Dinesh A Keskar, senior vice president (sales and commercial airplanes), Boeing, strongly defended the deal between Air-India and Boeing for the purchase of 50 787 A, Dreamliner 777-200 Long Range and 777-3000 Extended Range aircraft.
Addressing a press conference in New Delhi, Keskar claimed that no political pressure was used to clinch the deal against the French rival Airbus Industrie who was also in contention to bag the prestigious order.
Keskar said: "It is absolutely incredible that Airbus is questioning Air-India's evaluation (for purchase of the aircraft). There is no doubt about Air-India's evaluation process and tender norms. It can stand any scrutiny."
Talking to rediff.com, Keskar said that the entire deal was above board and his company was ready for any kind of scrutiny.
". . . if your product is not good enough, nobody would buy it. Our rivals are crying foul after they lost out in the bids," said Keskar.
"We lost the bids as well in the 1980s when Indian Airlines purchased A-320s, but we did not make allegations against our rivals. Now we have won the bid because we had offered a competitive price to Air-India that would help them save Rs 700 crore (Rs 7 billion)," he said in response to a question whether the deal was clinched because of pressure from the American government.
"Airbus people are now saying that the two bids should be referred to the Central Vigilance Commission for opinion. This is ridiculous. I am an outside company and who am I to tell the government of India or Air-India what they should do and what they should not do. If they had said the same thing in China, they would have been behind the bars," he said.
He said the CVC issue was "an internal matter of the government and the airline, who together can decide on this."
He said that the order given by the Air-India was for the purchase of 50 aircraft. "I am astounded by the claims of our rivals. Airbus was not even there when Boeing was doing business in India. Purchase of new fleet from Boeing would help Air-India save on fuel, landing and aviation charges because our aircraft is lighter than the ones offered by our rivals. We have more seating capacity. If you just look at the financial benefits by conducting objective calculations, all our airplanes that we are talking about have operating profits that far exceed those of their competitors," he said.
Asked when would the company start delivery of the aircraft, he said that this issue would be taken up only after the government of India gives its approval to the Air-India deal.
"There is no time line of delivery fixed as yet. We expect to deliver long-haul Boeing 787 by 2008. Until then we would give aircraft on lease to Air-India to open new routes. We are also planning to set up maintenance facilities in India so that Air-India does not have to send planes to other places for servicing. It would cost about $15 million and this money would be spent by Air-India," he said.

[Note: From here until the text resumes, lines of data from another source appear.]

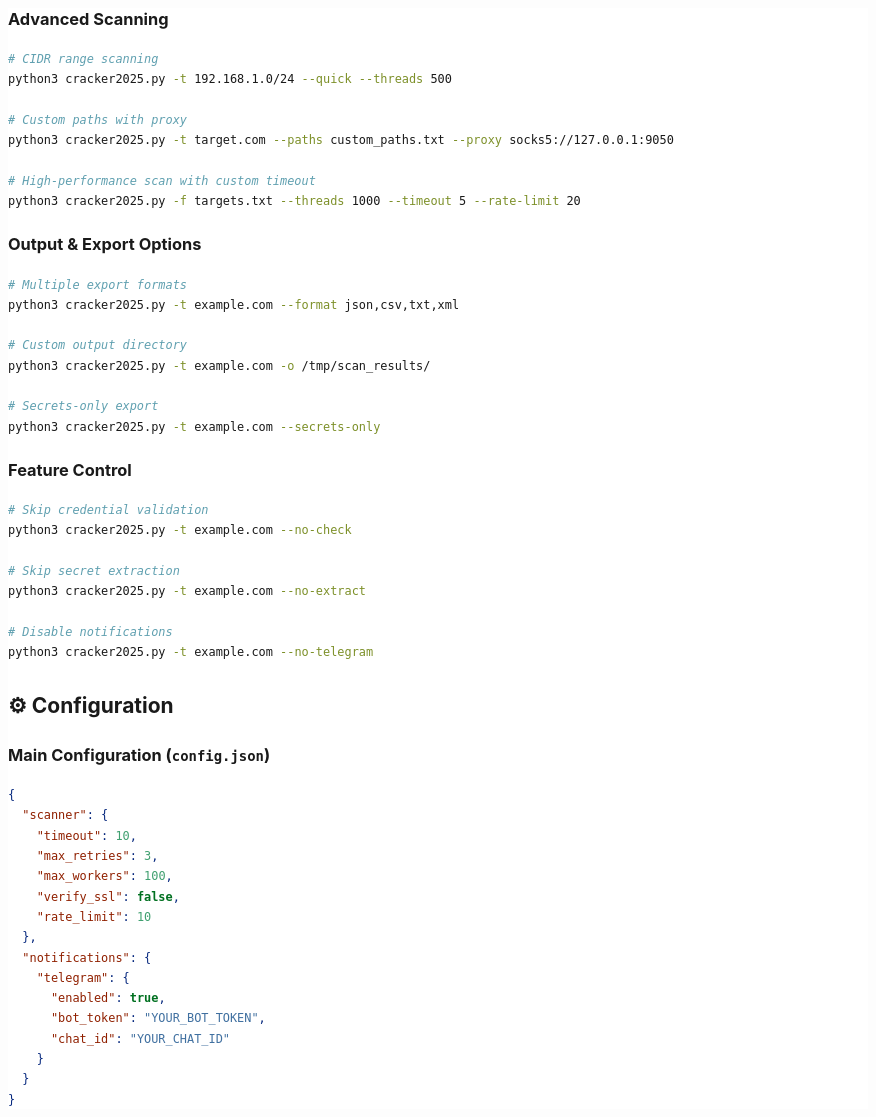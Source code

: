 ### **Advanced Scanning**

```bash
# CIDR range scanning
python3 cracker2025.py -t 192.168.1.0/24 --quick --threads 500

# Custom paths with proxy
python3 cracker2025.py -t target.com --paths custom_paths.txt --proxy socks5://127.0.0.1:9050

# High-performance scan with custom timeout
python3 cracker2025.py -f targets.txt --threads 1000 --timeout 5 --rate-limit 20
```

### **Output & Export Options**

```bash
# Multiple export formats
python3 cracker2025.py -t example.com --format json,csv,txt,xml

# Custom output directory
python3 cracker2025.py -t example.com -o /tmp/scan_results/

# Secrets-only export
python3 cracker2025.py -t example.com --secrets-only
```

### **Feature Control**

```bash
# Skip credential validation
python3 cracker2025.py -t example.com --no-check

# Skip secret extraction
python3 cracker2025.py -t example.com --no-extract

# Disable notifications
python3 cracker2025.py -t example.com --no-telegram
```

## ⚙️ **Configuration**

### **Main Configuration** (`config.json`)

```json
{
  "scanner": {
    "timeout": 10,
    "max_retries": 3,
    "max_workers": 100,
    "verify_ssl": false,
    "rate_limit": 10
  },
  "notifications": {
    "telegram": {
      "enabled": true,
      "bot_token": "YOUR_BOT_TOKEN",
      "chat_id": "YOUR_CHAT_ID"
    }
  }
}
```
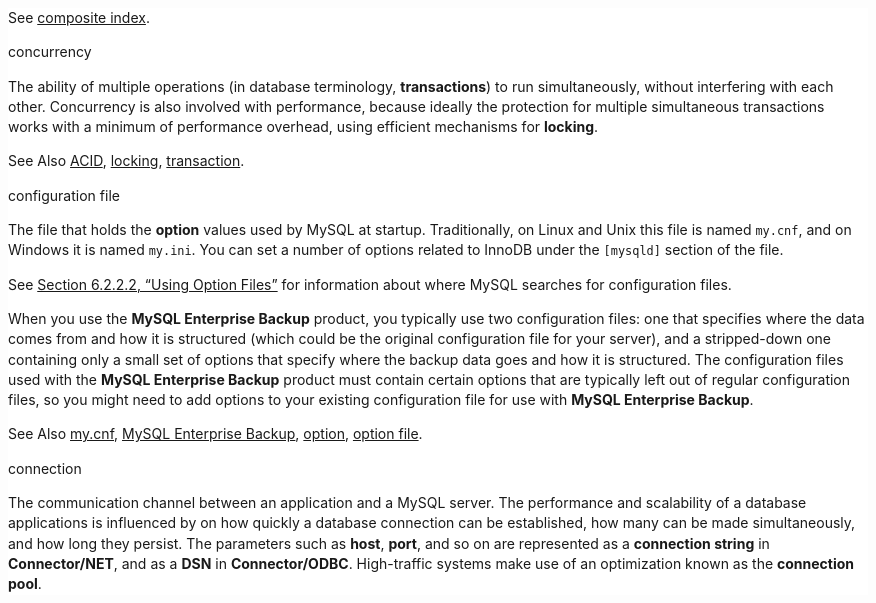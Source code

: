 See [composite index](https://dev.mysql.com/doc/refman/8.0/en/glossary.html#glos_composite_index).

concurrency

The ability of multiple operations (in database terminology,
**transactions**) to run
simultaneously, without interfering with each other. Concurrency
is also involved with performance, because ideally the
protection for multiple simultaneous transactions works with a
minimum of performance overhead, using efficient mechanisms for
**locking**.


See Also [ACID](https://dev.mysql.com/doc/refman/8.0/en/glossary.html#glos_acid), [locking](https://dev.mysql.com/doc/refman/8.0/en/glossary.html#glos_locking), [transaction](https://dev.mysql.com/doc/refman/8.0/en/glossary.html#glos_transaction).

configuration file

The file that holds the **option**
values used by MySQL at startup. Traditionally, on Linux and
Unix this file is named `my.cnf`, and on
Windows it is named `my.ini`. You can set a
number of options related to InnoDB under the
`[mysqld]` section of the file.


See [Section 6.2.2.2, “Using Option Files”](https://dev.mysql.com/doc/refman/8.0/en/option-files.html "6.2.2.2 Using Option Files") for information about where
MySQL searches for configuration files.


When you use the **MySQL Enterprise Backup** product,
you typically use two configuration files: one that specifies
where the data comes from and how it is structured (which could
be the original configuration file for your server), and a
stripped-down one containing only a small set of options that
specify where the backup data goes and how it is structured. The
configuration files used with the
**MySQL Enterprise Backup** product must contain
certain options that are typically left out of regular
configuration files, so you might need to add options to your
existing configuration file for use with
**MySQL Enterprise Backup**.


See Also [my.cnf](https://dev.mysql.com/doc/refman/8.0/en/glossary.html#glos_my_cnf), [MySQL Enterprise Backup](https://dev.mysql.com/doc/refman/8.0/en/glossary.html#glos_mysql_enterprise_backup), [option](https://dev.mysql.com/doc/refman/8.0/en/glossary.html#glos_option), [option file](https://dev.mysql.com/doc/refman/8.0/en/glossary.html#glos_option_file).

connection

The communication channel between an application and a MySQL
server. The performance and scalability of a database
applications is influenced by on how quickly a database
connection can be established, how many can be made
simultaneously, and how long they persist. The parameters such
as **host**,
**port**, and so on are represented
as a **connection string** in
**Connector/NET**, and as a
**DSN** in
**Connector/ODBC**. High-traffic
systems make use of an optimization known as the
**connection pool**.
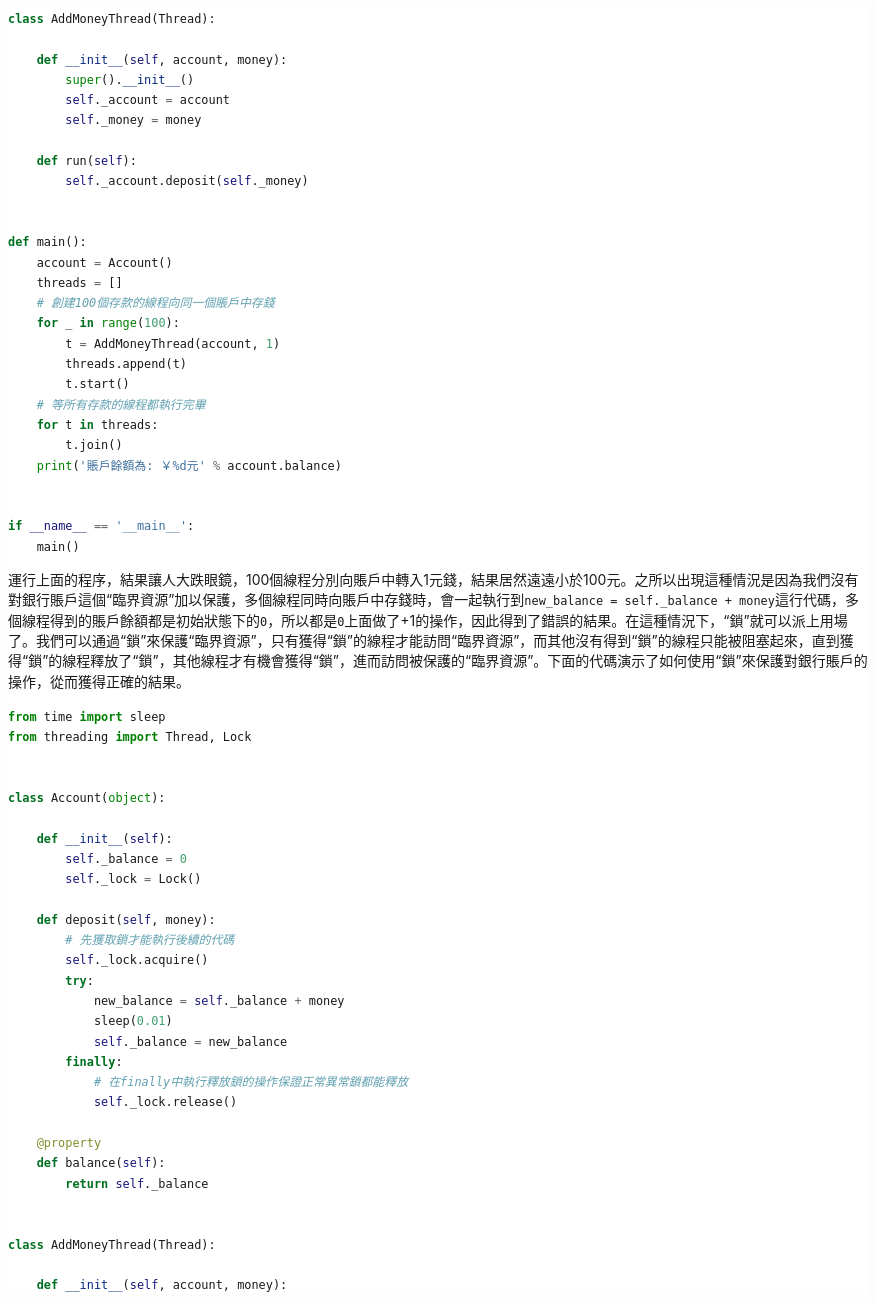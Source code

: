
 ```Python
class AddMoneyThread(Thread):

    def __init__(self, account, money):
        super().__init__()
        self._account = account
        self._money = money

    def run(self):
        self._account.deposit(self._money)


def main():
    account = Account()
    threads = []
    # 創建100個存款的線程向同一個賬戶中存錢
    for _ in range(100):
        t = AddMoneyThread(account, 1)
        threads.append(t)
        t.start()
    # 等所有存款的線程都執行完畢
    for t in threads:
        t.join()
    print('賬戶餘額為: ￥%d元' % account.balance)


if __name__ == '__main__':
    main()
```

運行上面的程序，結果讓人大跌眼鏡，100個線程分別向賬戶中轉入1元錢，結果居然遠遠小於100元。之所以出現這種情況是因為我們沒有對銀行賬戶這個“臨界資源”加以保護，多個線程同時向賬戶中存錢時，會一起執行到`new_balance = self._balance + money`這行代碼，多個線程得到的賬戶餘額都是初始狀態下的`0`，所以都是`0`上面做了+1的操作，因此得到了錯誤的結果。在這種情況下，“鎖”就可以派上用場了。我們可以通過“鎖”來保護“臨界資源”，只有獲得“鎖”的線程才能訪問“臨界資源”，而其他沒有得到“鎖”的線程只能被阻塞起來，直到獲得“鎖”的線程釋放了“鎖”，其他線程才有機會獲得“鎖”，進而訪問被保護的“臨界資源”。下面的代碼演示了如何使用“鎖”來保護對銀行賬戶的操作，從而獲得正確的結果。

```Python
from time import sleep
from threading import Thread, Lock


class Account(object):

    def __init__(self):
        self._balance = 0
        self._lock = Lock()

    def deposit(self, money):
        # 先獲取鎖才能執行後續的代碼
        self._lock.acquire()
        try:
            new_balance = self._balance + money
            sleep(0.01)
            self._balance = new_balance
        finally:
            # 在finally中執行釋放鎖的操作保證正常異常鎖都能釋放
            self._lock.release()

    @property
    def balance(self):
        return self._balance


class AddMoneyThread(Thread):

    def __init__(self, account, money):
```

On the Air-India Board's decision to acquire 50 Boeing aircraft, he compared the Boeing 777-200 (Long Range), 777-300 (Extended Range) and 787-8 with their competitors A-340-500 and A-340-600, claiming the Boeing aircraft fleet would enable Air-India to earn $180 million worth of operating profits per year, depending on the routes the Indian carrier was planning to operate.
He claimed that 19 companies have placed orders of 237 aircraft so far in last four years, whereas Arbus has been able to sell just about 180 aircraft to their clients.
"What is important to note is that on long-haul aircraft you would be saving one million gallons of fuel per aircraft every year. Considering the fact that the aviation fuel prices are going up this saving would be enormous. What is more, you would have a fleet of airplanes that would serve Air-India for next 25 years ," he said.